→ Task requirements: Every single entry needs to appear again exactly as given.

→ Records supplied:
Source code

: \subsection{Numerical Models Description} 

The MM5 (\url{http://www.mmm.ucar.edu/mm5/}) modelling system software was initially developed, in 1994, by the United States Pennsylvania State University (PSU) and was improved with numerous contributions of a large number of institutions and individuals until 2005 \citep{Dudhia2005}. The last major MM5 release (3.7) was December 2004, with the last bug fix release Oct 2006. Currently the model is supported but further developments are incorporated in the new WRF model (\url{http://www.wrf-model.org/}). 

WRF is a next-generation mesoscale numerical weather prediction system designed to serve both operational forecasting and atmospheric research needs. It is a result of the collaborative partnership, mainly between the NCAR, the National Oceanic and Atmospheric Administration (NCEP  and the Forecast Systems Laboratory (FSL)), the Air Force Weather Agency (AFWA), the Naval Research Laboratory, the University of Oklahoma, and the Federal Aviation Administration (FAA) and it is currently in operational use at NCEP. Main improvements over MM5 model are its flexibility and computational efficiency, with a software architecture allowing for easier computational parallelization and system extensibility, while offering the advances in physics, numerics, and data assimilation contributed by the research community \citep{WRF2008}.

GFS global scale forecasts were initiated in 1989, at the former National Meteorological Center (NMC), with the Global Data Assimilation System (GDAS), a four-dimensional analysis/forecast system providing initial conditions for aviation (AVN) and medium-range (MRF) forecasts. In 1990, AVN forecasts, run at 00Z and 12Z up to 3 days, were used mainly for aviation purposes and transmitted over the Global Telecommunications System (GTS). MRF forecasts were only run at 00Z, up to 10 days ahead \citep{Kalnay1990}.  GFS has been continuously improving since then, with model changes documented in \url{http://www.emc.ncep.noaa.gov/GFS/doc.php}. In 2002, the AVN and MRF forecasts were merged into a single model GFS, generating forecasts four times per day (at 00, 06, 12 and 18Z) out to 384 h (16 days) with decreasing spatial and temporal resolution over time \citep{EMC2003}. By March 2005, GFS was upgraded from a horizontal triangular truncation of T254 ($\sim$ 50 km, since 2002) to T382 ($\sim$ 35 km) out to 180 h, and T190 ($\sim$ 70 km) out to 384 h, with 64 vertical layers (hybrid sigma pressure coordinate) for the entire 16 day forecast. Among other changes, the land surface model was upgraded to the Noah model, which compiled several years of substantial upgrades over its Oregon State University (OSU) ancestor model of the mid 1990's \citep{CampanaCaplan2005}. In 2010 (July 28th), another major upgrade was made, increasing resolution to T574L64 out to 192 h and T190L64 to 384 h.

→ The completed task:
Source code

: \subsection{Numerical Models Description} 

The MM5 (\url{http://www.mmm.ucar.edu/mm5/}) modelling system software was initially developed, in 1994, by the United States Pennsylvania State University (PSU) and was improved with numerous contributions of a large number of institutions and individuals until 2005 \citep{Dudhia2005}. The last major MM5 release (3.7) was December 2004, with the last bug fix release Oct 2006. Currently the model is supported but further developments are incorporated in the new WRF model (\url{http://www.wrf-model.org/}). 

WRF is a next-generation mesoscale numerical weather prediction system designed to serve both operational forecasting and atmospheric research needs. It is a result of the collaborative partnership, mainly between the NCAR, the National Oceanic and Atmospheric Administration (NCEP  and the Forecast Systems Laboratory (FSL)), the Air Force Weather Agency (AFWA), the Naval Research Laboratory, the University of Oklahoma, and the Federal Aviation Administration (FAA) and it is currently in operational use at NCEP. Main improvements over MM5 model are its flexibility and computational efficiency, with a software architecture allowing for easier computational parallelization and system extensibility, while offering the advances in physics, numerics, and data assimilation contributed by the research community \citep{WRF2008}.

GFS global scale forecasts were initiated in 1989, at the former National Meteorological Center (NMC), with the Global Data Assimilation System (GDAS), a four-dimensional analysis/forecast system providing initial conditions for aviation (AVN) and medium-range (MRF) forecasts. In 1990, AVN forecasts, run at 00Z and 12Z up to 3 days, were used mainly for aviation purposes and transmitted over the Global Telecommunications System (GTS). MRF forecasts were only run at 00Z, up to 10 days ahead \citep{Kalnay1990}.  GFS has been continuously improving since then, with model changes documented in \url{http://www.emc.ncep.noaa.gov/GFS/doc.php}. In 2002, the AVN and MRF forecasts were merged into a single model GFS, generating forecasts four times per day (at 00, 06, 12 and 18Z) out to 384 h (16 days) with decreasing spatial and temporal resolution over time \citep{EMC2003}. By March 2005, GFS was upgraded from a horizontal triangular truncation of T254 ($\sim$ 50 km, since 2002) to T382 ($\sim$ 35 km) out to 180 h, and T190 ($\sim$ 70 km) out to 384 h, with 64 vertical layers (hybrid sigma pressure coordinate) for the entire 16 day forecast. Among other changes, the land surface model was upgraded to the Noah model, which compiled several years of substantial upgrades over its Oregon State University (OSU) ancestor model of the mid 1990's \citep{CampanaCaplan2005}. In 2010 (July 28th), another major upgrade was made, increasing resolution to T574L64 out to 192 h and T190L64 to 384 h.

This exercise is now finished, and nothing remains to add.